By now I had forgotten I was standing in the hotel room assigned to a foreign police official, with the door closed, something that had certainly already been observed by the floor-watcher. “You think we don’t have limits?”
“Do you? And what would those be?”
“How many of these devices do you actually think we can afford? You’ve just eaten a hole in someone’s budget. You didn’t have to step on it, you know. You might at least have removed it gently and wrapped it in toilet paper for them to claim later.”
That broke a piece off the iceberg. Boswell laughed so hard he nearly choked; he dissolved in laughter; he danced around the room laughing, bumping into furniture, slapping his hands on the wall, and then, in what was probably meant as a gesture of fellowship, he clapped me on my left shoulder. Pain was instantaneous; I could hear it as it roared down my body. I almost cried but sat down instead on his bed and put my head between my legs, which only made my shoulder hurt more. Boswell stopped laughing at once and, in a practiced gesture, opened a bottle of whiskey he’d put on his side table and poured some into a glass. “Drink this,” he said. “My God, man, what’s the matter with you?” I looked up lamely. “Drink it, man,” he shouted at me. “Hav ya gone deef?”

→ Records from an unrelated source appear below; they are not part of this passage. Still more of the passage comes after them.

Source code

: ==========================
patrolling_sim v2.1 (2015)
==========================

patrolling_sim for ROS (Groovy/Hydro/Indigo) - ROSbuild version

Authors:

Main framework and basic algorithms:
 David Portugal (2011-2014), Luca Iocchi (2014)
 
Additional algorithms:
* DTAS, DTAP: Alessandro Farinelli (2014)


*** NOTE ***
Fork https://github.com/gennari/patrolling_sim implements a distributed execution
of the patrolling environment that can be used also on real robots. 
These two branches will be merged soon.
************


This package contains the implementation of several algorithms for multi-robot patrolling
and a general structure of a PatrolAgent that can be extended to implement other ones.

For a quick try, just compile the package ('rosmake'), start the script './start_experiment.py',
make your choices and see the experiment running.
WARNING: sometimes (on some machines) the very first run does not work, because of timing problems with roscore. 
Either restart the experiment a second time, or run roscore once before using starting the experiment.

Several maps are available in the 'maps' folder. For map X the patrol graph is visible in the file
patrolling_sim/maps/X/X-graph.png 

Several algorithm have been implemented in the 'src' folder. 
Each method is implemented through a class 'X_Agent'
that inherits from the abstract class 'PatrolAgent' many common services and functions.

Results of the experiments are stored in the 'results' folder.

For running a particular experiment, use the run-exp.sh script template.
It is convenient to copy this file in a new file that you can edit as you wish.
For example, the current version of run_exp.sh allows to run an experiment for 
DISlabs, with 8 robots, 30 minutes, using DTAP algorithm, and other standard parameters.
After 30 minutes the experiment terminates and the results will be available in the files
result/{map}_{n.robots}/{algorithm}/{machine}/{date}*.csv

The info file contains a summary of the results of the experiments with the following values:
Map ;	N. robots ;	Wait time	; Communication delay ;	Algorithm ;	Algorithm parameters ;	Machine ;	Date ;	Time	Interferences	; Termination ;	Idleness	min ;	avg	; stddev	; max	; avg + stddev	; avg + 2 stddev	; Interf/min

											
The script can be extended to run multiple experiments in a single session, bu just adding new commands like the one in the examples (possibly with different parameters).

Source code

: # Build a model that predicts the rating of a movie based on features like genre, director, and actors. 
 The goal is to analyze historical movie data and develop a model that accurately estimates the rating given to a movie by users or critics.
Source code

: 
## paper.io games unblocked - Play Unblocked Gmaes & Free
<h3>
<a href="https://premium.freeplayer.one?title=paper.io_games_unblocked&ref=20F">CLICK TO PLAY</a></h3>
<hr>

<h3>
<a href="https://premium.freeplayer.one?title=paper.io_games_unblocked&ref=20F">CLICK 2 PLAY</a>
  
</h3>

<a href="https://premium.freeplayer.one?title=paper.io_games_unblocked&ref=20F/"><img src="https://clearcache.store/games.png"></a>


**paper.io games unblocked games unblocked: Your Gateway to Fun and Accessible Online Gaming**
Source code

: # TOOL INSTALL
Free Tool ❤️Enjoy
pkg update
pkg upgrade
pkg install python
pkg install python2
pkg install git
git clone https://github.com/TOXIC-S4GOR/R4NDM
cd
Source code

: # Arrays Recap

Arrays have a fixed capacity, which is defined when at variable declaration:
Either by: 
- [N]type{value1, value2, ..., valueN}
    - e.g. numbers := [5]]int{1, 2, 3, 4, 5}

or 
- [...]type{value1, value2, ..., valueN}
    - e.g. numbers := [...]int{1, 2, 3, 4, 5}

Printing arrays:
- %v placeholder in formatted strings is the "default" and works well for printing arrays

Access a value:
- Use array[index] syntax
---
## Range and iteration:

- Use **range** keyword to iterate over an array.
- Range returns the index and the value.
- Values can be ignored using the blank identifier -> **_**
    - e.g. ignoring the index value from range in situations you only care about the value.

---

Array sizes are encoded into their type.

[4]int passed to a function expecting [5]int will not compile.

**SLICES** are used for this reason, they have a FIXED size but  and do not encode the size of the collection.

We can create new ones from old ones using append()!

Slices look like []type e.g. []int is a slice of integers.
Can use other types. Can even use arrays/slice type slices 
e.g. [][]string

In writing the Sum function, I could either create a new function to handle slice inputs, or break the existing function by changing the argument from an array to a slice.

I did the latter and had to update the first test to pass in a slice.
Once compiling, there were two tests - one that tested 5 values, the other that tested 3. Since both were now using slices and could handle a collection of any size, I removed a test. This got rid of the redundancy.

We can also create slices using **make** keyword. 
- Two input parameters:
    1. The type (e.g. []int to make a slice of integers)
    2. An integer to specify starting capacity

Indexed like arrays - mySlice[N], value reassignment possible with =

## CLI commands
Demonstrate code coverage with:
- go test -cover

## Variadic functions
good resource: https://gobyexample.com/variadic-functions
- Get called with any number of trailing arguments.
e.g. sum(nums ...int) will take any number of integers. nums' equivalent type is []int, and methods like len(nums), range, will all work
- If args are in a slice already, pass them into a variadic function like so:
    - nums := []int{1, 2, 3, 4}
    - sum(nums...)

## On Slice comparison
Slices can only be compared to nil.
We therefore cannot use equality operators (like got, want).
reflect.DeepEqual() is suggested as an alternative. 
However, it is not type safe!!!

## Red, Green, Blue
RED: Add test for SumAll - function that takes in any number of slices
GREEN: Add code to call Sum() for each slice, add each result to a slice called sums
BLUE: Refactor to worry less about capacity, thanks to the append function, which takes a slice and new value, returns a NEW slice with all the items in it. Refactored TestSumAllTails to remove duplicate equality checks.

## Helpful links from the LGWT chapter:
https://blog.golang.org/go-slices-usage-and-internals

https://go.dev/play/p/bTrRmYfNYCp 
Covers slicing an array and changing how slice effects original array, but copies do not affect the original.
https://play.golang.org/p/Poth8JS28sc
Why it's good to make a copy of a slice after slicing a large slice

I had no idea what he said, but I took the whiskey with my right hand and downed it in a gulp. It burned my throat; my ears went numb, then my cheeks, then, thankfully, my neck and shoulders and my arms above my elbows. If I could have curled up on the bed and slept, I would have, but even in my benumbed state, I realized that sleeping on the bed of a foreign police official would get me another session with the man in the brown suit. I stood up, with effort. “Let’s
go,” I croaked, “downstairs.” I pointed in the direction of the door and walked out of the room. The floor-watcher had the good sense to keep out of sight, though I knew she was there, at the end of the hall around the corner, watching.
A Japanese businessman was on the stage, singing karaoke along with one of the bar girls, who was doing her best to look happy and attentive. The man was sweating; his voice wouldn’t have been quite so grating if he had been a little more sober. He couldn’t hit the high notes, but it was apparent that, in his state, he didn’t care.